§ **WHAT TO WORK ON**: The line containing "durch $5$ teilbare Zahlen\\" marks the start; repeat it and every following line exactly through the end of the entries.

§ **STORED DATA**:
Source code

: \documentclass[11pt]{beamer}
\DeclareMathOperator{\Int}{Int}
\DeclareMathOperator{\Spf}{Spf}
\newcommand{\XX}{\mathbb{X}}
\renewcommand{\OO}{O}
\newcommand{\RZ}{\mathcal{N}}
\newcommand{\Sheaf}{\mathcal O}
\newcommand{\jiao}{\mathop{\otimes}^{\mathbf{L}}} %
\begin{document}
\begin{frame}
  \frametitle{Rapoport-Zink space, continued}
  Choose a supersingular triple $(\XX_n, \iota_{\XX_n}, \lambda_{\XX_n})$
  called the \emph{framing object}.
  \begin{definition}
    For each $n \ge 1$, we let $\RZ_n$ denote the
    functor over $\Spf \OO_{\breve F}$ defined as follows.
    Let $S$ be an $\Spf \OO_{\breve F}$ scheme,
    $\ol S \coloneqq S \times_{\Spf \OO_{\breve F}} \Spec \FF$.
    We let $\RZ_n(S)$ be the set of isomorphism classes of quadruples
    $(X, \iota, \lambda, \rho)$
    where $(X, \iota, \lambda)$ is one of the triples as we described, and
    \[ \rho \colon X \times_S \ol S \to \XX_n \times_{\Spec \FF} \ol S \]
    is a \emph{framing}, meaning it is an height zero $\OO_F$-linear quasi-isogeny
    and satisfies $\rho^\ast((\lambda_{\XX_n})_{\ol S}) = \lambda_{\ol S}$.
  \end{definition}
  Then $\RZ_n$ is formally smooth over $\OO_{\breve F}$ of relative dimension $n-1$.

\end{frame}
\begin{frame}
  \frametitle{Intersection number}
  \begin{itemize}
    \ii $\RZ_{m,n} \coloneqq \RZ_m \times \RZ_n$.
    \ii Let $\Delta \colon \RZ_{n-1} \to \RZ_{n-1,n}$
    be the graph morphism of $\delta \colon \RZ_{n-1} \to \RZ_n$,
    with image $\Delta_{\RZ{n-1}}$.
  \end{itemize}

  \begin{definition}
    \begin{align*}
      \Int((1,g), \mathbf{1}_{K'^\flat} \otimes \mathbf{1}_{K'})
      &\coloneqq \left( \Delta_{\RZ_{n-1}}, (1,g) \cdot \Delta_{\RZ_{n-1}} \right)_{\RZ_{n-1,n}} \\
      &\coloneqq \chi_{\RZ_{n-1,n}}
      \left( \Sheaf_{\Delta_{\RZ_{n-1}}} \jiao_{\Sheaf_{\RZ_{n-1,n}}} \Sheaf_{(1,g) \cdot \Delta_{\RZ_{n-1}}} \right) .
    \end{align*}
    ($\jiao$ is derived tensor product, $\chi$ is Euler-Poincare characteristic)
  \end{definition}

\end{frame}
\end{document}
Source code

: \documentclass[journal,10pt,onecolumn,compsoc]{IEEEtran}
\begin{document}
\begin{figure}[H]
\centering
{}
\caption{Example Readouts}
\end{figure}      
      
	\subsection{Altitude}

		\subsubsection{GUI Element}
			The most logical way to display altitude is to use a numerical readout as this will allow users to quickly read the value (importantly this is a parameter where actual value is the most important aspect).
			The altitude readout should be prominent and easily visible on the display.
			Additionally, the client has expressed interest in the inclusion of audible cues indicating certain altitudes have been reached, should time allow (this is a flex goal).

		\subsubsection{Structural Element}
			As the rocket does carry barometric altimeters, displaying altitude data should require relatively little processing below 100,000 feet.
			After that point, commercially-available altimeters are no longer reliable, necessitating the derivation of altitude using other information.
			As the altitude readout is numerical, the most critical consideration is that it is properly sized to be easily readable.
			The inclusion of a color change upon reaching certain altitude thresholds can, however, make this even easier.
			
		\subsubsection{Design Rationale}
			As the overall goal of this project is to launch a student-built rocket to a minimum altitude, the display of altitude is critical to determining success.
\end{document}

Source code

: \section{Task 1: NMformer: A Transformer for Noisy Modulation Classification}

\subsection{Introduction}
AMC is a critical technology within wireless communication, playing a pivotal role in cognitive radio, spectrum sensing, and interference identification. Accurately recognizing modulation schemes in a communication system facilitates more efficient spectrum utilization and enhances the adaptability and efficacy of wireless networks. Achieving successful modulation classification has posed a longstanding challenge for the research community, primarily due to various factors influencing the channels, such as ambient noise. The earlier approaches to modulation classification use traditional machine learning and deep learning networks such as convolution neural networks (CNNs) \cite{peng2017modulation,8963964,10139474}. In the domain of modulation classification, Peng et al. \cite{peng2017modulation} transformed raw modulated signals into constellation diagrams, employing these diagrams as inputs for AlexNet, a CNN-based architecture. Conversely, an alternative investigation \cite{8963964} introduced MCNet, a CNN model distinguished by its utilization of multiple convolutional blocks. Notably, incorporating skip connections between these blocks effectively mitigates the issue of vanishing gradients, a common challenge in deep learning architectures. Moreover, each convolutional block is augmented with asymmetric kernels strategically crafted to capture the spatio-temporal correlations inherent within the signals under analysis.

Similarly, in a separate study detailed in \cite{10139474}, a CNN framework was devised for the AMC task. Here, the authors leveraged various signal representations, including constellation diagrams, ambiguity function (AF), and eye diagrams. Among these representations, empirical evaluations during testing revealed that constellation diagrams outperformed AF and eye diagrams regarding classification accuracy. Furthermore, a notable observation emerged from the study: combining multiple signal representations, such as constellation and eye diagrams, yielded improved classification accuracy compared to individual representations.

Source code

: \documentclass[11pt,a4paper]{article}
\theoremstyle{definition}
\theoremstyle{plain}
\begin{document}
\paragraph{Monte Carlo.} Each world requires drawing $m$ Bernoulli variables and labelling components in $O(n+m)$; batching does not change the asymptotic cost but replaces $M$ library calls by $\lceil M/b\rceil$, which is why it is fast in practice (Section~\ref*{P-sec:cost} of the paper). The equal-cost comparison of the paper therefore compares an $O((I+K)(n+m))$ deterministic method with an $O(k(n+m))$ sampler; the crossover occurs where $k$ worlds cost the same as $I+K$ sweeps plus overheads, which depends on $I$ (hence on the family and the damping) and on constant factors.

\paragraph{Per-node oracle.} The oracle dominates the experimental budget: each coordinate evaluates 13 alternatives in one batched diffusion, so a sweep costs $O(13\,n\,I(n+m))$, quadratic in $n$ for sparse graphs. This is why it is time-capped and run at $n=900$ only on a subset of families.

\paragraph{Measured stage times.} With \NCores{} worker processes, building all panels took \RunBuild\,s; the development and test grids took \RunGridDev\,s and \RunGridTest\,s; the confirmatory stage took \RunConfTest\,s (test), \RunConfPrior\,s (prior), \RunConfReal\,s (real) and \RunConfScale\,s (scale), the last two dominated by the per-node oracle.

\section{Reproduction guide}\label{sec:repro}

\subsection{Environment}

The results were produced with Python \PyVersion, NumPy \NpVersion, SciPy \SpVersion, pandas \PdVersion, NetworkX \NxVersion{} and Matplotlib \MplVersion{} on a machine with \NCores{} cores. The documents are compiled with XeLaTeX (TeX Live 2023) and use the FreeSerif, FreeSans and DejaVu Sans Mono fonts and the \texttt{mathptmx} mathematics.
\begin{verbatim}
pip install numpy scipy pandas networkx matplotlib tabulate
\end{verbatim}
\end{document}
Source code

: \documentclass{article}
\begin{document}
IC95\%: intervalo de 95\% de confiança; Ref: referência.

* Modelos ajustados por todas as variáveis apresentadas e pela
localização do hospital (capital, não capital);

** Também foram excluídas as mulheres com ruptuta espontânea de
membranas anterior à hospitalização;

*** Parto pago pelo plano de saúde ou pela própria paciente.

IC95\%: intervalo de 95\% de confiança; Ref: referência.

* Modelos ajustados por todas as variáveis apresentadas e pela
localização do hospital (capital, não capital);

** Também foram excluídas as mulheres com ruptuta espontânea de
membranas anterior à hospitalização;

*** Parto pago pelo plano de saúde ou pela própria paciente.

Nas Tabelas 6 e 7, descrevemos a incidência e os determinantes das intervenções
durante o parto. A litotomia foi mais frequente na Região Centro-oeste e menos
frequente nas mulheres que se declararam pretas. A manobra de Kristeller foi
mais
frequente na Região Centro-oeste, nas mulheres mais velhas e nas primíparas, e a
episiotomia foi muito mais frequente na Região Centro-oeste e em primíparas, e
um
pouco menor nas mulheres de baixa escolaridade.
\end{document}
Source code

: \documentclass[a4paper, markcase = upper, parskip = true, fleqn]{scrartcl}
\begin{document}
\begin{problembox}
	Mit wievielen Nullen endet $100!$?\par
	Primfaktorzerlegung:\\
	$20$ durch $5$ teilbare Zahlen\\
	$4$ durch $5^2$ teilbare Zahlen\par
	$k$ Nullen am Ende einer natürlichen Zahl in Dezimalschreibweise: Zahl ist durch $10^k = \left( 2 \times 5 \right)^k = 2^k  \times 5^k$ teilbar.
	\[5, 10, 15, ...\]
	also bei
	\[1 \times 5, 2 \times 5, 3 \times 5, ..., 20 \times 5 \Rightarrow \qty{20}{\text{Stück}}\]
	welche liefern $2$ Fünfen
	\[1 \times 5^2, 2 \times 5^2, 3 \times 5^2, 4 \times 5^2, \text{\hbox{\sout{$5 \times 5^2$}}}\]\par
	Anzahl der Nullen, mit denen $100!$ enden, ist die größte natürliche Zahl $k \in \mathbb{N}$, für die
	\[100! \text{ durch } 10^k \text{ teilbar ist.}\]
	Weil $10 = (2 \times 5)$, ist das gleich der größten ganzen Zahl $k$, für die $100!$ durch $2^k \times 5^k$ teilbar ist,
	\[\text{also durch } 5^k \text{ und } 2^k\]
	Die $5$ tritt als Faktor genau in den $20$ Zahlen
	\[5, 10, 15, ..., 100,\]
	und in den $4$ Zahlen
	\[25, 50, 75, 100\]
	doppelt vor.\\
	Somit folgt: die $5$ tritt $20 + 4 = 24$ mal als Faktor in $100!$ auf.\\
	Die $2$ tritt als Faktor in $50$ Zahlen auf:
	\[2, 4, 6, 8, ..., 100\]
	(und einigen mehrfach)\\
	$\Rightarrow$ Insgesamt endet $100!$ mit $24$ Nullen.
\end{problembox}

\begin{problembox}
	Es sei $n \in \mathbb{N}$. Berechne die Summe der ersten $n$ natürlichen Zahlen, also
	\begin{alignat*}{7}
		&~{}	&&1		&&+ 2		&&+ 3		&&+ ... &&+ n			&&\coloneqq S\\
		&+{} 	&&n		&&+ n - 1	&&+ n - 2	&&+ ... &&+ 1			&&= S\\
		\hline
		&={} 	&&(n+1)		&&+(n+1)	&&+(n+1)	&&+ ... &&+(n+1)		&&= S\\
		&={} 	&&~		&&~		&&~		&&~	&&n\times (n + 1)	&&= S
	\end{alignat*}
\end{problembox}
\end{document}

§ **SOLVED PROBLEM**:
	$20$ durch $5$ teilbare Zahlen\\
	$4$ durch $5^2$ teilbare Zahlen\par
	$k$ Nullen am Ende einer natürlichen Zahl in Dezimalschreibweise: Zahl ist durch $10^k = \left( 2 \times 5 \right)^k = 2^k  \times 5^k$ teilbar.
	\[5, 10, 15, ...\]
	also bei
	\[1 \times 5, 2 \times 5, 3 \times 5, ..., 20 \times 5 \Rightarrow \qty{20}{\text{Stück}}\]
	welche liefern $2$ Fünfen
	\[1 \times 5^2, 2 \times 5^2, 3 \times 5^2, 4 \times 5^2, \text{\hbox{\sout{$5 \times 5^2$}}}\]\par
	Anzahl der Nullen, mit denen $100!$ enden, ist die größte natürliche Zahl $k \in \mathbb{N}$, für die
	\[100! \text{ durch } 10^k \text{ teilbar ist.}\]
	Weil $10 = (2 \times 5)$, ist das gleich der größten ganzen Zahl $k$, für die $100!$ durch $2^k \times 5^k$ teilbar ist,
	\[\text{also durch } 5^k \text{ und } 2^k\]
	Die $5$ tritt als Faktor genau in den $20$ Zahlen
	\[5, 10, 15, ..., 100,\]
	und in den $4$ Zahlen
	\[25, 50, 75, 100\]
	doppelt vor.\\
	Somit folgt: die $5$ tritt $20 + 4 = 24$ mal als Faktor in $100!$ auf.\\
	Die $2$ tritt als Faktor in $50$ Zahlen auf:
	\[2, 4, 6, 8, ..., 100\]
	(und einigen mehrfach)\\
	$\Rightarrow$ Insgesamt endet $100!$ mit $24$ Nullen.
\end{problembox}

\begin{problembox}
	Es sei $n \in \mathbb{N}$. Berechne die Summe der ersten $n$ natürlichen Zahlen, also
	\begin{alignat*}{7}
		&~{}	&&1		&&+ 2		&&+ 3		&&+ ... &&+ n			&&\coloneqq S\\
		&+{} 	&&n		&&+ n - 1	&&+ n - 2	&&+ ... &&+ 1			&&= S\\
		\hline
		&={} 	&&(n+1)		&&+(n+1)	&&+(n+1)	&&+ ... &&+(n+1)		&&= S\\
		&={} 	&&~		&&~		&&~		&&~	&&n\times (n + 1)	&&= S
	\end{alignat*}
\end{problembox}
\end{document}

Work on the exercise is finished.